For the better part of the last five or six years, the biggest Baseball Hall of Fame debates have centred around the worthiness of players linked to performance enhancing drugs (PEDs). Such discussions have replaced the old stand-by: should Pete Rose be eligible for - and, subsequently, voted into - the Hall? That shift highlights part of Rose's problem. The longer his banishment lasts, the less people debate his absence.
Though Rose has never truly disappeared from the baseball landscape, he has been marginalised - out of sight, out of mind. Twenty years ago this month, when then-commissioner Bart Giamatti banned Rose for gambling on the game, Rose became a cause célèbre. To his die-hard fans, Rose, baseball's all-time hit leader, was railroaded from the game. But it is difficult to well up much sympathy for Rose's plight. As manager of the Cincinnati Reds, he bet on games, and while maintaining that he never bet against them. That is a moot point. By betting on them to win some games but not others, Rose effectively picked his spots and valued some games more than others.
Worse, in the eyes of baseball, Rose repeatedly lied about his culpability. Rose personally told Giamatti, then Fay Vincent, and finally, Bud Selig that he never bet on baseball. But when he was offered sufficient money to write a book, tell-all Rose finally came clean - for a price. Recently, at the Hall of Fame induction ceremony, Henry Aaron expressed hope that Rose would someday have his ban lifted, and a day later, a New York Daily News story suggested that Selig was considering such a move. But a day later, Major League Baseball sources refuted the story and the issue receded into the background again.
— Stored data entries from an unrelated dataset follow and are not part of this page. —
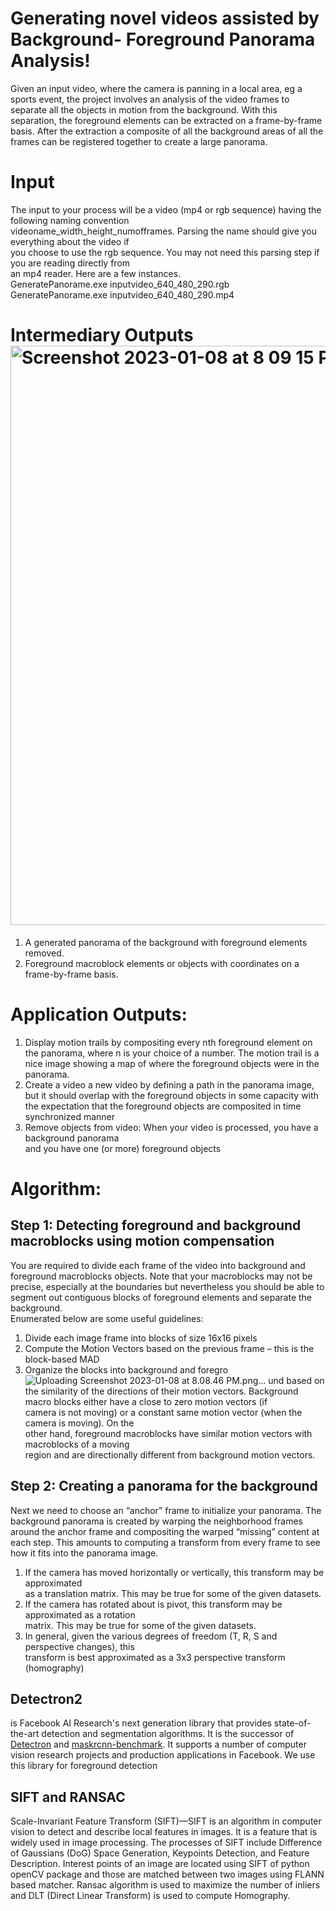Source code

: # Generating novel videos assisted by Background-  Foreground Panorama Analysis!

Given an input video, where the camera is panning in a local area, eg a sports event, the project involves an analysis of the video frames to separate all the objects in motion from the background. With this  separation, the foreground elements can be extracted on a frame-by-frame basis. After the extraction a composite of all the background areas of all the frames can be registered together to create a large panorama.


# Input

The input to your process will be a video (mp4 or rgb sequence) having the following naming convention  
videoname_width_height_numofframes. Parsing the name should give you everything about the video if  
you choose to use the rgb sequence. You may not need this parsing step if you are reading directly from  
an mp4 reader. Here are a few instances.  
GeneratePanorame.exe inputvideo_640_480_290.rgb  
GeneratePanorame.exe inputvideo_640_480_290.mp4

# Intermediary Outputs<img width="927" alt="Screenshot 2023-01-08 at 8 09 15 PM" src="https://user-images.githubusercontent.com/20672326/211239787-bb2da187-ada7-45df-8a43-7325ecdfd3d8.png">


1. A generated panorama of the background with foreground elements removed.
2. Foreground macroblock elements or objects with coordinates on a frame-by-frame basis.

# Application Outputs:

1. Display motion trails by compositing every nth foreground element on the panorama, where n is  your choice of a number. The motion trail is a nice image showing a map of where the foreground  objects were in the panorama.
2. Create a video a  new video  by defining a path in the panorama image, but it should overlap with the foreground objects in some capacity with the expectation that the foreground objects are composited in time synchronized manner
3. Remove objects from video: When your video is processed, you have a background panorama  
and you have one (or more) foreground objects

# Algorithm:
## Step 1: Detecting foreground and background macroblocks using motion compensation  
You are required to divide each frame of the video into  background  and  foreground  macroblocks objects. Note that your macroblocks may not be precise, especially at the boundaries but nevertheless you should be able to segment out contiguous blocks of foreground elements and separate the background.  
Enumerated below are some useful guidelines:  
1.  Divide each image frame into blocks of size 16x16 pixels  
2.  Compute the Motion Vectors based on the previous frame – this is the block-based MAD 
3.  Organize the blocks into background and foregro![Uploading Screenshot 2023-01-08 at 8.08.46 PM.png…]()
und based on the similarity of the directions of their motion vectors. Background macro blocks either have a close to zero motion vectors (if  
camera is not moving) or a constant same motion vector (when the camera is moving). On the  
other hand, foreground macroblocks have similar motion vectors with macroblocks of a moving  
region and are directionally different from background motion vectors. 
## Step 2: Creating a panorama for the background  
Next we need to choose an “anchor” frame to initialize your panorama. The background panorama is created by warping the neighborhood frames around the anchor frame and compositing the warped “missing” content at each step. This amounts to computing a  transform  from every frame to see how it fits into the panorama image.  
1.  If the camera has moved horizontally or vertically, this transform may be approximated  
as a translation matrix. This may be true for some of the given datasets.  
2.  If the camera has rotated about is pivot, this transform may be approximated as a rotation  
matrix. This may be true for some of the given datasets.  
3.  In general, given the various degrees of freedom (T, R, S and perspective changes), this  
transform is best approximated as a 3x3 perspective transform (homography)
## Detectron2 
is Facebook AI Research's next generation library that provides state-of-the-art detection and segmentation algorithms. It is the successor of [Detectron](https://github.com/facebookresearch/Detectron/) and [maskrcnn-benchmark](https://github.com/facebookresearch/maskrcnn-benchmark/). It supports a number of computer vision research projects and production applications in Facebook. We use this library for foreground detection
##  SIFT and RANSAC
Scale-Invariant Feature Transform (SIFT)—SIFT is an algorithm in computer vision to detect and describe local features in images. It is a feature that is widely used in image processing. The processes of SIFT include Difference of Gaussians (DoG) Space Generation, Keypoints Detection, and Feature Description. Interest points of an image are located using SIFT of python openCV package and those are matched between two images using FLANN based matcher. Ransac algorithm is used to maximize the number of inliers and DLT (Direct Linear Transform) is used to compute Homography.
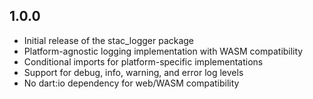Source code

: ## 1.0.0

* Initial release of the stac_logger package
* Platform-agnostic logging implementation with WASM compatibility
* Conditional imports for platform-specific implementations
* Support for debug, info, warning, and error log levels
* No dart:io dependency for web/WASM compatibility

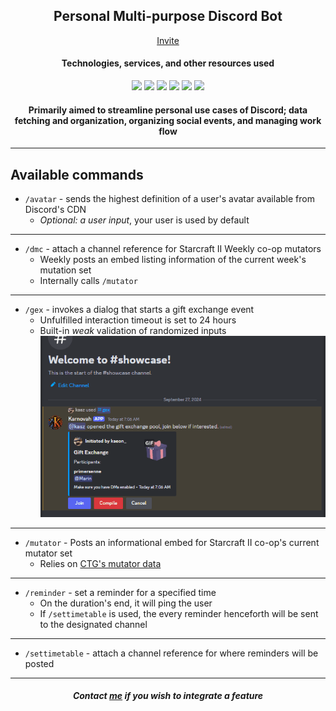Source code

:<h2 align="center"> Personal Multi-purpose Discord Bot </h2>
<p align="center">
  <a href="https://discord.com/oauth2/authorize?client_id=1222403123050446939">Invite</a>
</p>

<h4 align="center">Technologies, services, and other resources used</h4>
<p align="center" style="text-align: center;">
  <img src="https://cdn.jsdelivr.net/gh/devicons/devicon@latest/icons/discordjs/discordjs-plain.svg" width=48 />
  <img src="https://cdn.jsdelivr.net/gh/devicons/devicon@latest/icons/typescript/typescript-original.svg" width=48 />
  <img src="https://cdn.jsdelivr.net/gh/devicons/devicon@latest/icons/postgresql/postgresql-original.svg" width=48 />
  <img src="https://cdn.jsdelivr.net/gh/devicons/devicon@latest/icons/prisma/prisma-original.svg" width=48 />
  <img src="https://cdn.jsdelivr.net/gh/devicons/devicon@latest/icons/dbeaver/dbeaver-original.svg" width=48 />
  <img src="https://skillicons.dev/icons?i=latex" />
</p>
<h4 align="center">Primarily aimed to streamline personal use cases of Discord; data fetching and organization, organizing social events, and managing work flow</h4>

---
## Available commands
- `/avatar` - sends the highest definition of a user's avatar available from Discord's CDN
  - *Optional: a user input*, your user is used by default
---
- `/dmc` - attach a channel reference for Starcraft II Weekly co-op mutators
  - Weekly posts an embed listing information of the current week's mutation set
  - Internally calls `/mutator`
---
- `/gex` - invokes a dialog that starts a gift exchange event
  - Unfulfilled interaction timeout is set to 24 hours
  - Built-in <em>weak</em> validation of randomized inputs
![showcase-gex](https://github.com/KXzeno/akathar/blob/master/assets/showcase-1.gif)
---
- `/mutator` - Posts an informational embed for Starcraft II co-op's current mutator set
  - Relies on [CTG's mutator data](https://docs.google.com/spreadsheets/d/1NvYbNvHkivOKJ9vWf9EneXxvwMlCC4nkjqHlv6OCRQo/edit?gid=0#gid=0)
---
- `/reminder` - set a reminder for a specified time
  - On the duration's end, it will ping the user
  - If `/settimetable` is used, the every reminder henceforth will be sent to the designated channel
---
- `/settimetable` - attach a channel reference for where reminders will be posted
---

<h5 align="center"> 
  <em>Contact <a href="mailto:kemesurient@gmail.com" target="_blank">me</a> if you wish to integrate a feature</em>
</h4>

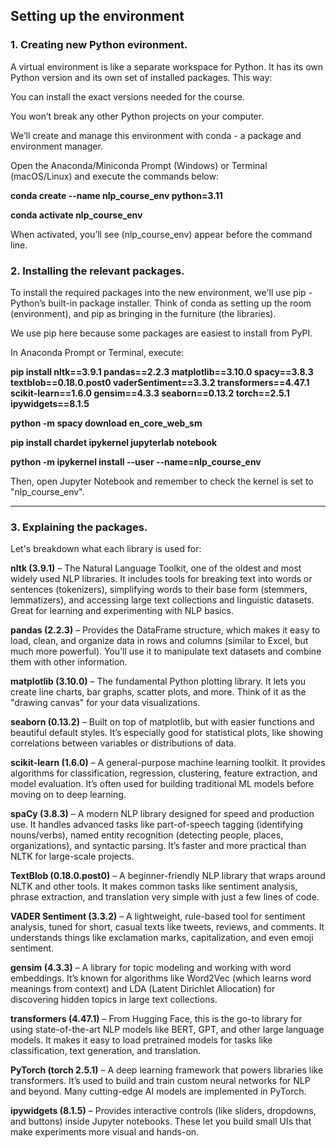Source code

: ## Setting up the environment
### 1. Creating new Python evironment.

A virtual environment is like a separate workspace for Python. It has its own Python version and its own set of installed packages. This way:

You can install the exact versions needed for the course.

You won’t break any other Python projects on your computer.

We’ll create and manage this environment with conda - a package and environment manager.

Open the Anaconda/Miniconda Prompt (Windows) or Terminal (macOS/Linux) and execute the commands below:

**conda create --name nlp_course_env python=3.11**

**conda activate nlp_course_env**

When activated, you’ll see (nlp_course_env) appear before the command line.

### 2. Installing the relevant packages.

To install the required packages into the new environment, we'll use pip - Python’s built-in package installer. Think of conda as setting up the room (environment), and pip as bringing in the furniture (the libraries).

We use pip here because some packages are easiest to install from PyPI.

In Anaconda Prompt or Terminal, execute:

**pip install nltk==3.9.1 pandas==2.2.3 matplotlib==3.10.0 spacy==3.8.3 textblob==0.18.0.post0 vaderSentiment==3.3.2 transformers==4.47.1 scikit-learn==1.6.0 gensim==4.3.3 seaborn==0.13.2 torch==2.5.1 ipywidgets==8.1.5**

**python -m spacy download en_core_web_sm**

**pip install chardet ipykernel jupyterlab notebook**

**python -m ipykernel install --user --name=nlp_course_env**



Then, open Jupyter Notebook and remember to check the kernel is set to "nlp_course_env".

 
********************************************************************************************************


### 3. Explaining the packages.

Let's breakdown what each library is used for:

**nltk (3.9.1)** – The Natural Language Toolkit, one of the oldest and most widely used NLP libraries. It includes tools for breaking text into words or sentences (tokenizers), simplifying words to their base form (stemmers, lemmatizers), and accessing large text collections and linguistic datasets. Great for learning and experimenting with NLP basics.

**pandas (2.2.3)** – Provides the DataFrame structure, which makes it easy to load, clean, and organize data in rows and columns (similar to Excel, but much more powerful). You’ll use it to manipulate text datasets and combine them with other information.

**matplotlib (3.10.0)** – The fundamental Python plotting library. It lets you create line charts, bar graphs, scatter plots, and more. Think of it as the "drawing canvas" for your data visualizations.

**seaborn (0.13.2)** – Built on top of matplotlib, but with easier functions and beautiful default styles. It’s especially good for statistical plots, like showing correlations between variables or distributions of data.

**scikit-learn (1.6.0)** – A general-purpose machine learning toolkit. It provides algorithms for classification, regression, clustering, feature extraction, and model evaluation. It’s often used for building traditional ML models before moving on to deep learning.

**spaCy (3.8.3)** – A modern NLP library designed for speed and production use. It handles advanced tasks like part-of-speech tagging (identifying nouns/verbs), named entity recognition (detecting people, places, organizations), and syntactic parsing. It’s faster and more practical than NLTK for large-scale projects.

**TextBlob (0.18.0.post0)** – A beginner-friendly NLP library that wraps around NLTK and other tools. It makes common tasks like sentiment analysis, phrase extraction, and translation very simple with just a few lines of code.

**VADER Sentiment (3.3.2)** – A lightweight, rule-based tool for sentiment analysis, tuned for short, casual texts like tweets, reviews, and comments. It understands things like exclamation marks, capitalization, and even emoji sentiment.

**gensim (4.3.3)** – A library for topic modeling and working with word embeddings. It’s known for algorithms like Word2Vec (which learns word meanings from context) and LDA (Latent Dirichlet Allocation) for discovering hidden topics in large text collections.

**transformers (4.47.1)** – From Hugging Face, this is the go-to library for using state-of-the-art NLP models like BERT, GPT, and other large language models. It makes it easy to load pretrained models for tasks like classification, text generation, and translation.

**PyTorch (torch 2.5.1)** – A deep learning framework that powers libraries like transformers. It’s used to build and train custom neural networks for NLP and beyond. Many cutting-edge AI models are implemented in PyTorch.

**ipywidgets (8.1.5)** – Provides interactive controls (like sliders, dropdowns, and buttons) inside Jupyter notebooks. These let you build small UIs that make experiments more visual and hands-on.
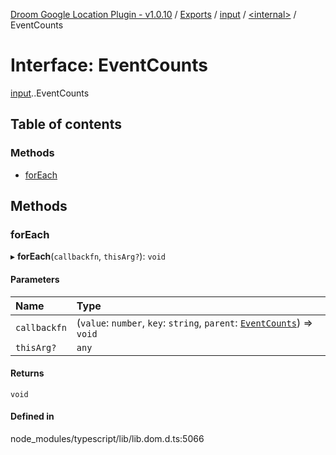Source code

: [Droom Google Location Plugin - v1.0.10](../README.md) / [Exports](../modules.md) / [input](../modules/input.md) / [<internal\>](../modules/input._internal_.md) / EventCounts

# Interface: EventCounts

[input](../modules/input.md).[<internal>](../modules/input._internal_.md).EventCounts

## Table of contents

### Methods

- [forEach](input._internal_.EventCounts.md#foreach)

## Methods

### forEach

▸ **forEach**(`callbackfn`, `thisArg?`): `void`

#### Parameters

| Name | Type |
| :------ | :------ |
| `callbackfn` | (`value`: `number`, `key`: `string`, `parent`: [`EventCounts`](../modules/input._internal_.md#eventcounts)) => `void` |
| `thisArg?` | `any` |

#### Returns

`void`

#### Defined in

node_modules/typescript/lib/lib.dom.d.ts:5066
There is a school of thought that while Rose publicly pines for reinstatement - and, by extension, induction into Cooperstown - privately, he enjoys his outlaw status as the best player not in the Hall of Fame. This is reinforced each July, when during Induction Weekend, Rose sets up shop independent of actual Hall of Famers, selling his books, autographs and other wares. To be sure, Rose still has his supporters, though they seem to be shrinking in volume. They argue that a Hall of Fame without Rose is incomplete, given his status as the game's all-time leader in hits, at-bats and games played. Indeed, Rose's achievements are substantial - he won three batting titles, three championships, one MVP, two Gold Gloves and made the All-Star team from five different positions.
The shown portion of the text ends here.